According to the New York Times, “a homeland security official said in a call with reporters on Wednesday that the exemption [put in place in 2010] was outdated, and that it was time to eliminate it.” That statement means the government now has resources to sort through and gather DNA, which it didn’t have in 2010. But that assumption is a stark contradiction since border agents, and immigration officials are severely understaffed.
Immigration advocates are calling foul on this tactic by the Trump Administration who continues to criminalize migrants who are seeking asylum. Once their DNA is in the system, they will forever be recorded as felons.
“That kind of mass collection alters the purpose of DNA collection from one of criminal investigation basically to population surveillance, which is basically contrary to our basic notions of a free, trusting, autonomous society,” Vera Eidelman, a staff lawyer with the American Civil Liberties Union’s (ACLU) Speech, Privacy, and Technology Project, told The New York Times.
The government began collecting DNA from migrants starting this summer.
At some point, this summer border agents began collecting DNA from migrants in order to verify whether or not they were related to the people they were traveling with. Agents were trying to prove whether family units entering the country together were actually related or traveling under false information. The DNA they gathered at the point was just to show family DNA.
“This was really an investigative tool in attacking the fraudulent family phenomenon,” an ICE official said to CNN about the operation that began this summer. “We’re interested in using this as a tactical law enforcement tool, one of many, to be deployed when looking at a potential fraudulent family scenario.”
This new type of DNA that the administration is aiming to get would provide more extensive information and also would not be shared with other law enforcement agencies.
The problem here lies with privacy concerns. For example, if an immigration official gathers DNA information from a migrant who entered the country illegally only to be given asylum later — because the court process takes a very long time — that person, who has the option of becoming a U.S. citizen at some point now has a criminal stain on their record for the rest of their life.
Writer Kelly Hayes wrote an extensive Twitter thread that exposes the extensive damage and intrusion this form of DNA gathering will have for years to come.
“A DNA registry for migrants,” Hayes tweeted. “Imagine the ugly possibilities of having a marginalized group of people that large cataloged according to their DNA, and that catalog being in the hands of the state. I know folks are focused on Ukraine, but this is a whole thing. We’re talking about hundreds of thousands of people, including children. With evolving technologies, the potential surveillance applications of a massive DNA registry are ominous AF.”
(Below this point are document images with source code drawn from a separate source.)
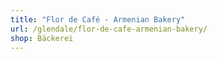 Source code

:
```yaml
---
title: "Flor de Café - Armenian Bakery"
url: /glendale/flor-de-cafe-armenian-bakery/
shop: Bäckerei
---
```

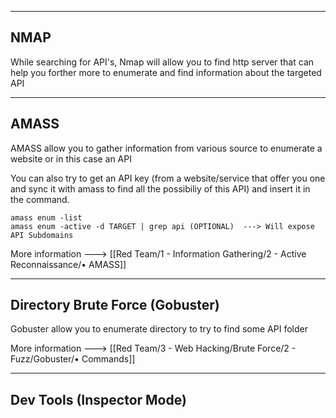 --- ---

<h2>NMAP</h2>

While searching for API's, Nmap will allow you to find http server that can help you forther more to enumerate and find information about the targeted API

---

<h2>AMASS</h2>

AMASS allow you to gather information from various source to enumerate a website or in this case an API

You can also try to get an API key (from a website/service that offer you one and sync it with amass to find all the possibiliy of this API) and insert it in the command.

```
amass enum -list
amass enum -active -d TARGET | grep api (OPTIONAL)  ---> Will expose API Subdomains
```

More information ---> [[Red Team/1 - Information Gathering/2 - Active  Reconnaissance/• AMASS]]

---

<h2>Directory Brute Force (Gobuster)</h2>

Gobuster allow you to enumerate directory to try to find some API folder

More information ---> [[Red Team/3 - Web Hacking/Brute Force/2 - Fuzz/Gobuster/• Commands]]

---

<h2>Dev Tools (Inspector Mode)</h2>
It’s unclear when this DNA collection will officially begin, even though the New York Times reports that Homeland Security officials have already said they have the right to get DNA from migrants. However, the Supreme Court has already ruled undocumented people have rights just as U.S. citizens do.
“Though the Supreme Court has found that the constitutional right to privacy applies to everyone within the United States, regardless of their immigration status, a more restrictive interpretation of the Fourth Amendment has been applied within a 100-mile zone of the border, where suspicionless searches are allowed, even of American citizens,” the Times reports. And yet we already know some attorneys are trying to fight that the Fourth Amendment doesn’t apply to undocumented people.